## REQUIRED WORK
Give back all of the records underneath exactly, with no omissions.

START RECORDED INFORMATION

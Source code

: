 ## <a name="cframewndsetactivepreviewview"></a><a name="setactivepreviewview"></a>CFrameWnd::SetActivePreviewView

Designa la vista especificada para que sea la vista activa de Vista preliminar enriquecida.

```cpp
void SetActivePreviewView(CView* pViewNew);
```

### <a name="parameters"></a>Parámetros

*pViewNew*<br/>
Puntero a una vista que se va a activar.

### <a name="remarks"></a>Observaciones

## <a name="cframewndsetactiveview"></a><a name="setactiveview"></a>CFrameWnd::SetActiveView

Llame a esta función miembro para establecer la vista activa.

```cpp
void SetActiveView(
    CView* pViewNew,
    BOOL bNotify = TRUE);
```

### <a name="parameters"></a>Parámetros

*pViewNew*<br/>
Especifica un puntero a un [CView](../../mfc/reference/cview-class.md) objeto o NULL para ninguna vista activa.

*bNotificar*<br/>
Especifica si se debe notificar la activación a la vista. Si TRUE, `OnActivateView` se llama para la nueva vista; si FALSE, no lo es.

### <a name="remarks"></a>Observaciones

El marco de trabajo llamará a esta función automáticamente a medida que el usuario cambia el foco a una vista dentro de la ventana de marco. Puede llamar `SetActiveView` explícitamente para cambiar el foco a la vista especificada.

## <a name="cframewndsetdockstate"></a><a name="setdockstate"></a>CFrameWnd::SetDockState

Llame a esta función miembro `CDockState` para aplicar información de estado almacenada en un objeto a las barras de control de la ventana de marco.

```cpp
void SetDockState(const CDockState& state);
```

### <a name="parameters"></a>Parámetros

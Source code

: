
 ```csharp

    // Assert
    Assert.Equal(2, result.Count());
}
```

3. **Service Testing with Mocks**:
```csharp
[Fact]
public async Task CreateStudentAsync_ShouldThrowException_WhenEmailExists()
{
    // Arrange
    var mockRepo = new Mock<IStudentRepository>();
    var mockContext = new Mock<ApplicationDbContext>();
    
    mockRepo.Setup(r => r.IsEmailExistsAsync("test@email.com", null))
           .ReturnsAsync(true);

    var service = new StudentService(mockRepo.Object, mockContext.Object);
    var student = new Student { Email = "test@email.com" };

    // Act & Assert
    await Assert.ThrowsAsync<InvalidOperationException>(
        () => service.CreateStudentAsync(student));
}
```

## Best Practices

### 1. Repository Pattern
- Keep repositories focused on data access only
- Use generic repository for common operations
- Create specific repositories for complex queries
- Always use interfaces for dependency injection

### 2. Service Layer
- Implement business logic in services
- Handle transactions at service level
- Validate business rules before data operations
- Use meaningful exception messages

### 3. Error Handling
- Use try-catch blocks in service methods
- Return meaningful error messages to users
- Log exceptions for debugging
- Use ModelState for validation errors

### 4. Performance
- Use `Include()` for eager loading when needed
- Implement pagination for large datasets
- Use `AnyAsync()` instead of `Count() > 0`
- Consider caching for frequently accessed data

END RECORDED INFORMATION

## ANSWER BOX
Source code

: ## <a name="cframewndsetactivepreviewview"></a><a name="setactivepreviewview"></a>CFrameWnd::SetActivePreviewView

Designa la vista especificada para que sea la vista activa de Vista preliminar enriquecida.

```cpp
void SetActivePreviewView(CView* pViewNew);
```

### <a name="parameters"></a>Parámetros

*pViewNew*<br/>
Puntero a una vista que se va a activar.

### <a name="remarks"></a>Observaciones

## <a name="cframewndsetactiveview"></a><a name="setactiveview"></a>CFrameWnd::SetActiveView

Llame a esta función miembro para establecer la vista activa.

```cpp
void SetActiveView(
    CView* pViewNew,
    BOOL bNotify = TRUE);
```

### <a name="parameters"></a>Parámetros

*pViewNew*<br/>
Especifica un puntero a un [CView](../../mfc/reference/cview-class.md) objeto o NULL para ninguna vista activa.

*bNotificar*<br/>
Especifica si se debe notificar la activación a la vista. Si TRUE, `OnActivateView` se llama para la nueva vista; si FALSE, no lo es.

### <a name="remarks"></a>Observaciones

El marco de trabajo llamará a esta función automáticamente a medida que el usuario cambia el foco a una vista dentro de la ventana de marco. Puede llamar `SetActiveView` explícitamente para cambiar el foco a la vista especificada.

## <a name="cframewndsetdockstate"></a><a name="setdockstate"></a>CFrameWnd::SetDockState

Llame a esta función miembro `CDockState` para aplicar información de estado almacenada en un objeto a las barras de control de la ventana de marco.

```cpp
void SetDockState(const CDockState& state);
```

### <a name="parameters"></a>Parámetros

Source code

:
 ```csharp

    // Assert
    Assert.Equal(2, result.Count());
}
```

3. **Service Testing with Mocks**:
```csharp
[Fact]
public async Task CreateStudentAsync_ShouldThrowException_WhenEmailExists()
{
    // Arrange
    var mockRepo = new Mock<IStudentRepository>();
    var mockContext = new Mock<ApplicationDbContext>();
    
    mockRepo.Setup(r => r.IsEmailExistsAsync("test@email.com", null))
           .ReturnsAsync(true);

    var service = new StudentService(mockRepo.Object, mockContext.Object);
    var student = new Student { Email = "test@email.com" };

    // Act & Assert
    await Assert.ThrowsAsync<InvalidOperationException>(
        () => service.CreateStudentAsync(student));
}
```

## Best Practices

### 1. Repository Pattern
- Keep repositories focused on data access only
- Use generic repository for common operations
- Create specific repositories for complex queries
- Always use interfaces for dependency injection

### 2. Service Layer
- Implement business logic in services
- Handle transactions at service level
- Validate business rules before data operations
- Use meaningful exception messages

### 3. Error Handling
- Use try-catch blocks in service methods
- Return meaningful error messages to users
- Log exceptions for debugging
- Use ModelState for validation errors

### 4. Performance
- Use `Include()` for eager loading when needed
- Implement pagination for large datasets
- Use `AnyAsync()` instead of `Count() > 0`
- Consider caching for frequently accessed data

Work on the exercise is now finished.